Identify all lines in the listing that include the word "frame", and copy them out.

------------------------------------------------------------

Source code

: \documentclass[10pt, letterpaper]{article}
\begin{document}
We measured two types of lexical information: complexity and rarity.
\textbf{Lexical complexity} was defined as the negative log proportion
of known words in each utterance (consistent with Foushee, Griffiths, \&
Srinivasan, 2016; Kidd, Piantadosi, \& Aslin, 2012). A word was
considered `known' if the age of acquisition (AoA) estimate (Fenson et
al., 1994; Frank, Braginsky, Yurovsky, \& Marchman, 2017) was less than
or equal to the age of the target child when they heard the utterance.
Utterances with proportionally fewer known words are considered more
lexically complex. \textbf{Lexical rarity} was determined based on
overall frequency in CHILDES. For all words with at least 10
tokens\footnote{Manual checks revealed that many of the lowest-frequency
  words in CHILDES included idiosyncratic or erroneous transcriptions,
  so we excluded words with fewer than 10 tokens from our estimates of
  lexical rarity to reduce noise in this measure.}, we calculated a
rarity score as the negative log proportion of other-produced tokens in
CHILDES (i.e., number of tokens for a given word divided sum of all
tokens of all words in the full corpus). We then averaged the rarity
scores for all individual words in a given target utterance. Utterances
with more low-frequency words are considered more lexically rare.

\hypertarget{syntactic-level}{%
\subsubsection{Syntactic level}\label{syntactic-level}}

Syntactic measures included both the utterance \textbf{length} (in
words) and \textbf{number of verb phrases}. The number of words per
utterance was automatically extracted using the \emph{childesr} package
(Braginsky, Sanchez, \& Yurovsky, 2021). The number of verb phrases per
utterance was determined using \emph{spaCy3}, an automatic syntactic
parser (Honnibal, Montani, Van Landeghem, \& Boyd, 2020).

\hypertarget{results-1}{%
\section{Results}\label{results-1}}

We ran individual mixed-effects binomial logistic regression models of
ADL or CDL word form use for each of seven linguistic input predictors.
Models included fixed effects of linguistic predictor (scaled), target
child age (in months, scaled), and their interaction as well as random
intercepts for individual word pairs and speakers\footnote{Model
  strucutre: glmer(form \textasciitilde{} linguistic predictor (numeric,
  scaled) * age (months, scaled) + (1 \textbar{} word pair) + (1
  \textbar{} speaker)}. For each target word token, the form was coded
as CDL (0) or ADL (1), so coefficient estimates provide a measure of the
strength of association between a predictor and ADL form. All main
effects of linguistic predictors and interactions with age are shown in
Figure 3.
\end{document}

------------------------------------------------------------

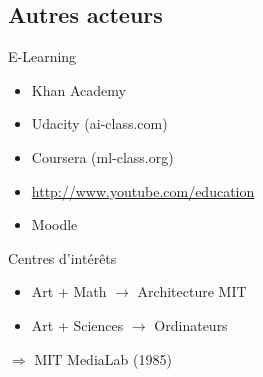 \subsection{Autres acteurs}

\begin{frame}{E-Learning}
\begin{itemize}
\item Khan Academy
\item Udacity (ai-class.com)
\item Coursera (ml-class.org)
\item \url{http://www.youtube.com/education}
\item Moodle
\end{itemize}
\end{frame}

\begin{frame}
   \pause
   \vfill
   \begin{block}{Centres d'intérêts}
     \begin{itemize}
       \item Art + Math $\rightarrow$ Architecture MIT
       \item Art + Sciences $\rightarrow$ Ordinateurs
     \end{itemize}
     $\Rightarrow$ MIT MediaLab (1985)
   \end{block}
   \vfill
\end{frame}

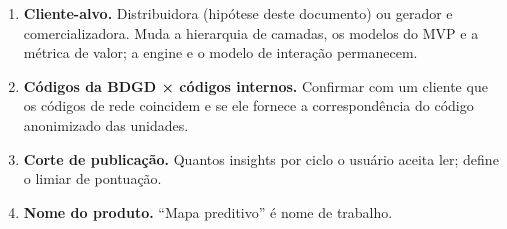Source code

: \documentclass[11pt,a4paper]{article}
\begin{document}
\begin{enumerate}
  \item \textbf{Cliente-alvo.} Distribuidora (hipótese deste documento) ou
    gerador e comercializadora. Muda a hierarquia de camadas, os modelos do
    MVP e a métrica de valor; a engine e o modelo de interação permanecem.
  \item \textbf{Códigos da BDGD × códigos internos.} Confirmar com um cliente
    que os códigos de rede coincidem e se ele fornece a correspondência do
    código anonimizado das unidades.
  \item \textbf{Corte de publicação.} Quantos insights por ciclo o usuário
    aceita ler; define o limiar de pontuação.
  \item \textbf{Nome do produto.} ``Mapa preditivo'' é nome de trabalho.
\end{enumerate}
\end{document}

------------------------------------------------------------

## Output for this exercise
\begin{frame}{E-Learning}
\end{frame}
\begin{frame}
\end{frame}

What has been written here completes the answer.